8.2.3 Advanced Hyperparameter Customization

You can build a GraphWise model using rich hyperparameter customization.

This is done through the following two sub-config classes:

  1. GraphWiseConvLayerConfig
  2. GraphWisePredictionLayerConfig

You can create a model with one of the following options:

  • only vertex properties
  • only edge properties
  • both vertex and edge properties

The following code describes the implementation of the configuration using the preceding classes in GraphWise model. The example also specifies a weight decay parameter of 0.001 for the GraphWise model to counteract overfitting.

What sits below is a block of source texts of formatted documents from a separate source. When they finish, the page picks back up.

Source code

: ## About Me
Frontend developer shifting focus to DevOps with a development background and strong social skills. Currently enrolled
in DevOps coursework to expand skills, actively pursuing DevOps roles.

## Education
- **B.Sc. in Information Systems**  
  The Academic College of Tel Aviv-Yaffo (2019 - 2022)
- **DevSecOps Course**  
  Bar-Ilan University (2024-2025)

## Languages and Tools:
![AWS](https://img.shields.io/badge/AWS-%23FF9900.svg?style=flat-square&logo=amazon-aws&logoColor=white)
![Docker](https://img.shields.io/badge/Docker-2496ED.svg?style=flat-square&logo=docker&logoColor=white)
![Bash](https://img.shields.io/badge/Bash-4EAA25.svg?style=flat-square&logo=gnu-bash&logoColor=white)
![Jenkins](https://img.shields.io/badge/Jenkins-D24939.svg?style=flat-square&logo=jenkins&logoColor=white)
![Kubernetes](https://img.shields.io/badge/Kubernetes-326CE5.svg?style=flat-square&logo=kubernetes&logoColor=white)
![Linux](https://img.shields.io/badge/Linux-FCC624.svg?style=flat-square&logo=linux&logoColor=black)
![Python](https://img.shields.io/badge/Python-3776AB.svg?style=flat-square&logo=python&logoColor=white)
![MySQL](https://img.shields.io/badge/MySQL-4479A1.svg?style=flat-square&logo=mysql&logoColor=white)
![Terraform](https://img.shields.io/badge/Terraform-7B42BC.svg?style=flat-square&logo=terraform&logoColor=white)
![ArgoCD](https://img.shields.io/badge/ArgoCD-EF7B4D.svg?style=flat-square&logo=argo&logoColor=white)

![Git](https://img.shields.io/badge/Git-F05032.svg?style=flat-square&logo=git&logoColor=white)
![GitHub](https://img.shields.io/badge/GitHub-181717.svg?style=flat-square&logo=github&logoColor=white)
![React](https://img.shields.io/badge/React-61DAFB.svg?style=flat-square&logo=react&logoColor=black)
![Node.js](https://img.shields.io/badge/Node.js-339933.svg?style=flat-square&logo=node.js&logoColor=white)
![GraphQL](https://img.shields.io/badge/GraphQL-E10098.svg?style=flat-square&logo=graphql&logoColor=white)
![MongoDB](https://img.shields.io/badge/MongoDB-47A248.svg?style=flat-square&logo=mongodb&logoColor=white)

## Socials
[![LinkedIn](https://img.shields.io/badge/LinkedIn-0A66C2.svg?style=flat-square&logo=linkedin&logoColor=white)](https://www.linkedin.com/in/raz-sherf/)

opg4j> var weightProperty = analyst.pagerank(trainGraph).getName();
opg4j> var convLayerConfig = analyst.graphWiseConvLayerConfigBuilder().
                setNumSampledNeighbors(25).
                setActivationFunction(ActivationFunction.TANH).
                setWeightInitScheme(WeightInitScheme.XAVIER).
                setWeightedAggregationProperty(weightProperty).
                build()
opg4j> var predictionLayerConfig = analyst.graphWisePredictionLayerConfigBuilder().
                setHiddenDimension(32).
                setActivationFunction(ActivationFunction.RELU).
                setWeightInitScheme(WeightInitScheme.HE).
                build()
opg4j> var model = analyst.supervisedGraphWiseModelBuilder().
                setVertexInputPropertyNames("vertex_features").
                setEdgeInputPropertyNames("edge_features").
                setVertexTargetPropertyName("labels").
                setConvLayerConfigs(convLayerConfig).
                setPredictionLayerConfigs(predictionLayerConfig).
                setWeightDecay(0.001).
                build()
String weightProperty = analyst.pagerank(trainGraph).getName()
GraphWiseConvLayerConfig convLayerConfig = analyst.graphWiseConvLayerConfigBuilder()
    .setNumSampledNeighbors(25)
    .setActivationFunction(ActivationFunction.TANH)
    .setWeightInitScheme(WeightInitScheme.XAVIER)
    .setWeightedAggregationProperty(weightProperty)
    .build();

GraphWisePredictionLayerConfig predictionLayerConfig = analyst.graphWisePredictionLayerConfigBuilder()
    .setHiddenDimension(32)
    .setActivationFunction(ActivationFunction.RELU)
    .setWeightInitScheme(WeightInitScheme.HE)
    .build();

SupervisedGraphWiseModel model = analyst.supervisedGraphWiseModelBuilder()
    .setVertexInputPropertyNames("vertex_features")
    .setEdgeInputPropertyNames("edge_features")
    .setVertexTargetPropertyName("labels")
    .setConvLayerConfigs(convLayerConfig)
    .setPredictionLayerConfigs(predictionLayerConfig)
    .setWeightDecay(0.001)
    .build();
weightProperty = analyst.pagerank(train_graph).name

conv_layer_config = dict(num_sampled_neighbors=25,
                         activation_fn='tanh',
                         weight_init_scheme='xavier',
                         neighbor_weight_property_name=weightProperty)

conv_layer = analyst.graphwise_conv_layer_config(**conv_layer_config)

pred_layer_config = dict(hidden_dim=32,
                         activation_fn='relu',
                         weight_init_scheme='he')

pred_layer = analyst.graphwise_pred_layer_config(**pred_layer_config)

params = dict(vertex_target_property_name="labels",
              conv_layer_config=[conv_layer],
              pred_layer_config=[pred_layer],
              vertex_input_property_names=["vertex_features"],
              edge_input_property_names=["edge_features"],
              seed=17,
              weight_decay=0.001)

model = analyst.supervised_graphwise_builder(**params) 

See SupervisedGraphWiseModelBuilder, GraphWiseConvLayerConfigBuilder and GraphWisePredictionLayerConfigBuilder in Javadoc for a full description of all available hyperparameters and their default values.